Hello from Western Australia.  I arrived in Broome last night after a rather epic travel day across New Zealand, the Tasman Sea, a continent, and something like 27 time zones.  Australia is big.  Out the plane window there was miles and miles of flattish, red, bushy type country which looked hot.

After filling out the form at the Qantas counter at the airport for my lost bag, I walked down the street to my hostel, which is the cheapest place in town.  It's still not cheap.  There was some sort of techno dance party going on, which I wasn't overly excited about. It's full of young and old, although it seems to be dominated by young attractive tanned types with pedicures.  I think you probably have to have a pedicure if you're in Australia, since you wear sandals all the time.  

I walked into town to buy some sandals and some food.  It is pretty muggy but there is a breeze from the ocean so it's not too bad.  There were a few cafes where tourists sat outside and ate and drank.  There are also lots of Aborigines huddled together in alleys and behind buildings, drinking and/or sniffing gasoline and looking ruined.  It was really sad.  
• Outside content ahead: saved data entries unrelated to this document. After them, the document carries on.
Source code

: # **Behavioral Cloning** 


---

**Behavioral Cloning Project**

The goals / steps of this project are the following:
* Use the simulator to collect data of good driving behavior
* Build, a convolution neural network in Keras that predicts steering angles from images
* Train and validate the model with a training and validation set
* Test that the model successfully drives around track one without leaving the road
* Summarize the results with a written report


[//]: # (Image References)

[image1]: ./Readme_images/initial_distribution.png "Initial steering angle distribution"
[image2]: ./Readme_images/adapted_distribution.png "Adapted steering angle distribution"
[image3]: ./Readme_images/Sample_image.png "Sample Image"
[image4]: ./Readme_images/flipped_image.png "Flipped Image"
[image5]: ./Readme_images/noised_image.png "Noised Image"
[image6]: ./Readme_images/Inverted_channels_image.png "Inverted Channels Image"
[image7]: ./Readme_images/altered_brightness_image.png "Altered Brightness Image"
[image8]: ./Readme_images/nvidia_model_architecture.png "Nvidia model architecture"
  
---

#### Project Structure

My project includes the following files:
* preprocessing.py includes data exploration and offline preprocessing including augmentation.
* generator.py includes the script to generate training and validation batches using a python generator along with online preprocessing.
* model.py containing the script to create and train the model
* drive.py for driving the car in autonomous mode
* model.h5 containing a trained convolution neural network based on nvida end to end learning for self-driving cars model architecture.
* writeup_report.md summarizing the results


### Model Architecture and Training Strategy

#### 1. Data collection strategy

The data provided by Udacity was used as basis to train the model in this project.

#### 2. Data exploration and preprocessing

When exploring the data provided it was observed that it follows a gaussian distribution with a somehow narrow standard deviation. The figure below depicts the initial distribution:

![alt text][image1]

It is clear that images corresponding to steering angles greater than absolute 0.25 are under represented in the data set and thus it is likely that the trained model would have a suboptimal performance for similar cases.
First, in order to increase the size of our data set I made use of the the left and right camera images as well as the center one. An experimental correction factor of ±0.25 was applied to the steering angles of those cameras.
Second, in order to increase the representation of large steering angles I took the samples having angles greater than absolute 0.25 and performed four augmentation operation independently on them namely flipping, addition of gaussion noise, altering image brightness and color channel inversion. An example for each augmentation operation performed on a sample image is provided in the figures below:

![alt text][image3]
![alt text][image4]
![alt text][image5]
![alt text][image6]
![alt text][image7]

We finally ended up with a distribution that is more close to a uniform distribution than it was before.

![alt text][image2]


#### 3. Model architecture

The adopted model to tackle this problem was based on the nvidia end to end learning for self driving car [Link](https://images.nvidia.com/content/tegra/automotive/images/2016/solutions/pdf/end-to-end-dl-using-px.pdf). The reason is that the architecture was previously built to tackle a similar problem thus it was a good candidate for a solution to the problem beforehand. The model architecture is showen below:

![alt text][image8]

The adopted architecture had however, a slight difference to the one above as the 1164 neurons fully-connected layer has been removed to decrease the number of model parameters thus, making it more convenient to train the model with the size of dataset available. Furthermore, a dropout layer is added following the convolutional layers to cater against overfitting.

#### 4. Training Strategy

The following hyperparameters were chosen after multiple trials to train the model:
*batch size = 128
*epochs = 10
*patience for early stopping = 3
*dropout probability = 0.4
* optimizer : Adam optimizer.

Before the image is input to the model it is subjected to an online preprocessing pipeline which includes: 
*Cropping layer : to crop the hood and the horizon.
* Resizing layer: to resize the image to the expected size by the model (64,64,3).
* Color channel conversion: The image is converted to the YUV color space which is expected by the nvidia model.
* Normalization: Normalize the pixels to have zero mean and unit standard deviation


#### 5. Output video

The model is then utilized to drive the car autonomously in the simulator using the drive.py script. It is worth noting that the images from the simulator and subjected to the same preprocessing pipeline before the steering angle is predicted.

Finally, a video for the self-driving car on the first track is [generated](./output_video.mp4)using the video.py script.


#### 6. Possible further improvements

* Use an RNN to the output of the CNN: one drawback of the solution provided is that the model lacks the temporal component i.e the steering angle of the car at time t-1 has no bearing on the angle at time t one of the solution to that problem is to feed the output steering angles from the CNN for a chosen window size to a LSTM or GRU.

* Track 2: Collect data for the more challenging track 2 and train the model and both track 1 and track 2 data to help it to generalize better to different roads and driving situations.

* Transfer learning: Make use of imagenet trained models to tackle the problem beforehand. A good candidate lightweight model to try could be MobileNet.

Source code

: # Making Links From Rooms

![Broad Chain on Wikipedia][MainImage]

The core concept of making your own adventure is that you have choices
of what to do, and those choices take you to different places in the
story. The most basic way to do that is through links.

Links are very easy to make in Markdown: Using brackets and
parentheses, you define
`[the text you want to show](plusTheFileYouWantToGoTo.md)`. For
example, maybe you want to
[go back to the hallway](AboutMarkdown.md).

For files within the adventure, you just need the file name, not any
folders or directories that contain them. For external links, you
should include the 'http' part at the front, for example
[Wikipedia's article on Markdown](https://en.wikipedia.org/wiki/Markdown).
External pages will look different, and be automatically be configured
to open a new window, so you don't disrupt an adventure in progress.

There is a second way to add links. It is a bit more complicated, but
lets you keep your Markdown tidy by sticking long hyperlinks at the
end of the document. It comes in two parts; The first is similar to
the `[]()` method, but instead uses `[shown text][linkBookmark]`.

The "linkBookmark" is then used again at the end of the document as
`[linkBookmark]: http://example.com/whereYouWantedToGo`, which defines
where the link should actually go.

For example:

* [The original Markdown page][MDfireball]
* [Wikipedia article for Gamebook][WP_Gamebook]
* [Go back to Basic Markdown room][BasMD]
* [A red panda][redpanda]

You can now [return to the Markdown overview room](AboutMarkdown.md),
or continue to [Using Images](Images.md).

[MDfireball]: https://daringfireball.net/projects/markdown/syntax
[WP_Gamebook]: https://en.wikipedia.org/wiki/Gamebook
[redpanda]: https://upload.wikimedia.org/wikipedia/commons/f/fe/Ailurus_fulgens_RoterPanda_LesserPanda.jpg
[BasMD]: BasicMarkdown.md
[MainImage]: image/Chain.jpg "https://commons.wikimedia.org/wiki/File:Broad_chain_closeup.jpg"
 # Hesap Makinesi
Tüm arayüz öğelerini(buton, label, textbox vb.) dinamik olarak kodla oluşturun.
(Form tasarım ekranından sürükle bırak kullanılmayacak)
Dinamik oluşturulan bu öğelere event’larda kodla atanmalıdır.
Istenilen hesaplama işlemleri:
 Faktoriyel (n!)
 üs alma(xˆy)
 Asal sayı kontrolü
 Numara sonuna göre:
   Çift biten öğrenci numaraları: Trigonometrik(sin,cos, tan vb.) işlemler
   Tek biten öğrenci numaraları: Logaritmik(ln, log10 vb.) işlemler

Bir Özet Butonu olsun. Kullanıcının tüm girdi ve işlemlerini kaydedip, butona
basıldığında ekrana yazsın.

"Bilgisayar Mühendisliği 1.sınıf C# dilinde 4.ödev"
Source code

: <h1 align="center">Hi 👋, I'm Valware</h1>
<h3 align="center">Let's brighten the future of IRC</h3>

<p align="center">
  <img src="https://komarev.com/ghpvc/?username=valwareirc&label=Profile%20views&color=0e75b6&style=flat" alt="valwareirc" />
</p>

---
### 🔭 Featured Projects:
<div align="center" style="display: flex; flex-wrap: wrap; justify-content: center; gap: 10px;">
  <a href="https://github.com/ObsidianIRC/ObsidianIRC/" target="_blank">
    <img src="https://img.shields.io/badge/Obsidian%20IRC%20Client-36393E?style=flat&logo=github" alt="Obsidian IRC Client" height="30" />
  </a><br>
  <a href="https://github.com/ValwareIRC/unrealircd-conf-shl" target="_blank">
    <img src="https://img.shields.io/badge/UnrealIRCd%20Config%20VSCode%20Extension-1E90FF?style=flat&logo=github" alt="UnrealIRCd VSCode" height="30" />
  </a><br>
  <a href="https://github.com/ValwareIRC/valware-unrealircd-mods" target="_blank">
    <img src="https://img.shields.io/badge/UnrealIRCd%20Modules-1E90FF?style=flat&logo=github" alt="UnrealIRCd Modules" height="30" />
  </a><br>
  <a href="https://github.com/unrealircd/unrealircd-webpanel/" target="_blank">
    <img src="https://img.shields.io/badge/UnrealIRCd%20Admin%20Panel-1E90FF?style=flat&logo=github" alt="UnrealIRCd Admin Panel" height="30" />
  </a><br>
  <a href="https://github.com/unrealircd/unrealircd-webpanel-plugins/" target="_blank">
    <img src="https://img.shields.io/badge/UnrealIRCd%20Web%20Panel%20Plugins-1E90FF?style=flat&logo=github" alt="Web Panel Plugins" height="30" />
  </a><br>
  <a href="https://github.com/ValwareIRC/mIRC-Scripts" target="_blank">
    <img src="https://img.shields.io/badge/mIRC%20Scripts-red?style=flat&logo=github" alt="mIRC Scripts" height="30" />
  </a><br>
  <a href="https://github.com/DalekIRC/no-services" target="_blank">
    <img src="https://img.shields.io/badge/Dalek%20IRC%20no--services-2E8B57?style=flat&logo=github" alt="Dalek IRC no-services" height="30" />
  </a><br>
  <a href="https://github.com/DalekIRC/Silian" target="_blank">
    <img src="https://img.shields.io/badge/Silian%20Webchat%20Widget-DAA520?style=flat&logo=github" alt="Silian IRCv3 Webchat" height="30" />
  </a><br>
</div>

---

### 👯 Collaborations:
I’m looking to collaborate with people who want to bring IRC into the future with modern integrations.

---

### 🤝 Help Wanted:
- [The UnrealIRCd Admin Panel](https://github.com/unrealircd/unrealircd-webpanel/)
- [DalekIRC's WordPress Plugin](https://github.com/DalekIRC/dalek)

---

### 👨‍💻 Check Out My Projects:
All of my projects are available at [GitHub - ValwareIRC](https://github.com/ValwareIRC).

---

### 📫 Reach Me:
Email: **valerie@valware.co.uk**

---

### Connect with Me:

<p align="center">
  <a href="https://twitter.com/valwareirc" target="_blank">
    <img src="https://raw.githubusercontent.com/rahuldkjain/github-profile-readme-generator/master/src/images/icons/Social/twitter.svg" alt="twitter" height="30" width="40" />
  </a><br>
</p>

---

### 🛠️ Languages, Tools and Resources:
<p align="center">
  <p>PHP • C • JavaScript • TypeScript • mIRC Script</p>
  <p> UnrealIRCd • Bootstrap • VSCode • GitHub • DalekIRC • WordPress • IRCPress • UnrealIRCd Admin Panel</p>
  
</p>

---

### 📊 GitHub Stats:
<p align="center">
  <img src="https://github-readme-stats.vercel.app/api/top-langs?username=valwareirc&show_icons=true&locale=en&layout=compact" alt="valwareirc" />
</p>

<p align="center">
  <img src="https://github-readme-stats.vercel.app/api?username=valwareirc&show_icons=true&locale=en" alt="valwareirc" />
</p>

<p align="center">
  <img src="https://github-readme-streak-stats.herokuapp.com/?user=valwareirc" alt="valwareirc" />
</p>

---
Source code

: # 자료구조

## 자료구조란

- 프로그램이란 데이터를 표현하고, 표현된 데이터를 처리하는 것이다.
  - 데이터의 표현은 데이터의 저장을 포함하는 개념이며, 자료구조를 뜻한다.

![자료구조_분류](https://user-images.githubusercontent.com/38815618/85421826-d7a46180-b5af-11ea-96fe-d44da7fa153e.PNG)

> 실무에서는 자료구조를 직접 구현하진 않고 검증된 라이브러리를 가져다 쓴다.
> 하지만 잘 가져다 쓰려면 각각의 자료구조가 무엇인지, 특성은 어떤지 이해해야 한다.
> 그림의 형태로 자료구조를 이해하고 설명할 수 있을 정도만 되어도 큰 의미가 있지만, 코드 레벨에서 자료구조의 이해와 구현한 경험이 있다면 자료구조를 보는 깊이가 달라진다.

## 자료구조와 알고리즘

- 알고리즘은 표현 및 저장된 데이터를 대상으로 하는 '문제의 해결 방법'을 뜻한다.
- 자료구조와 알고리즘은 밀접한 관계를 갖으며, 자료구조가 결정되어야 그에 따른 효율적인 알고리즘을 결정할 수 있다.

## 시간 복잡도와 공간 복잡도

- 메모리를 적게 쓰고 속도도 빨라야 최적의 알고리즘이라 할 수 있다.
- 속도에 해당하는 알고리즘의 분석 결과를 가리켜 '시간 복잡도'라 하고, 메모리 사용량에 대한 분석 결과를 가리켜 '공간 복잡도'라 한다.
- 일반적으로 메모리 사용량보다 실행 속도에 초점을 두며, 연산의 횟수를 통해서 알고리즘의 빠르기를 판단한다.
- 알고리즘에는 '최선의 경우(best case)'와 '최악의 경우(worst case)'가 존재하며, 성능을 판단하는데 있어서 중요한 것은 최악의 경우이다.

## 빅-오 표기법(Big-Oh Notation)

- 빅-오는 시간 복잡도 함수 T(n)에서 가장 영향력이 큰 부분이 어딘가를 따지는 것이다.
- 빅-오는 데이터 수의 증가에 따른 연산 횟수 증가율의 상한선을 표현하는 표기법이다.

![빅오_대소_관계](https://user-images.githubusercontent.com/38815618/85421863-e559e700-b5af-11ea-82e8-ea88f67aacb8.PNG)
Today I went on a daylong photography tour run by this English guy named Nigel.  He has a big burly truck and took us out to a few places around town.  There was much camera instruction, and I learned a few things about apertures and ISO and the like.  I was a little bored, though, as Nigel was really interested in things that I found uninteresting, like twigs and sand dunes and abstract bands of color.  I thnk I took away some tricks for the future, but it was a tedious day in the searing heat taking photos of sand patterns.

Nigel is also a real eco-warrior.  Apparently there is a gas company interested in building a drilling facility here and Nigel spent most of the day railing about the injustice of it.  He was full of nuggets of information about ecology which seemed rather dubious or obvious.  "See these vines?  Without these vines here, this sand would just blow away.  It would be gone.  GONE!"  Umm, no shit buddy.  But he was a nice guy and was genuinely interested in our success as photographers.

Tomorrow I pick up a 4WD camper and am going to drive it to Darwin across the wastes on the Gibb River Road.  It's a pretty sweet rig, a Toyota Hilux with a fridge and BBQ and pop-top.  I got a really good deal on the vehicle because it needs to be relocated from one place to another.  The fine print on the contract said that due to the cheap price, you aren't supposed to take it off the pavement.  I figure they have a car wash in Darwin and nobody will know the wiser.  In the morning I will stock up with a week's worth of food and water and also a map or something.  Maybe a pen and paper since my laptop computer keyboard stopped working and they don't have coin-operated computers with sticky keyboards like I'm using right now.

This is a camp of protesters out in the middle of nowhere.  It is hot and there are lots of flies.  Nigel knew them and raised his fist in solidarity.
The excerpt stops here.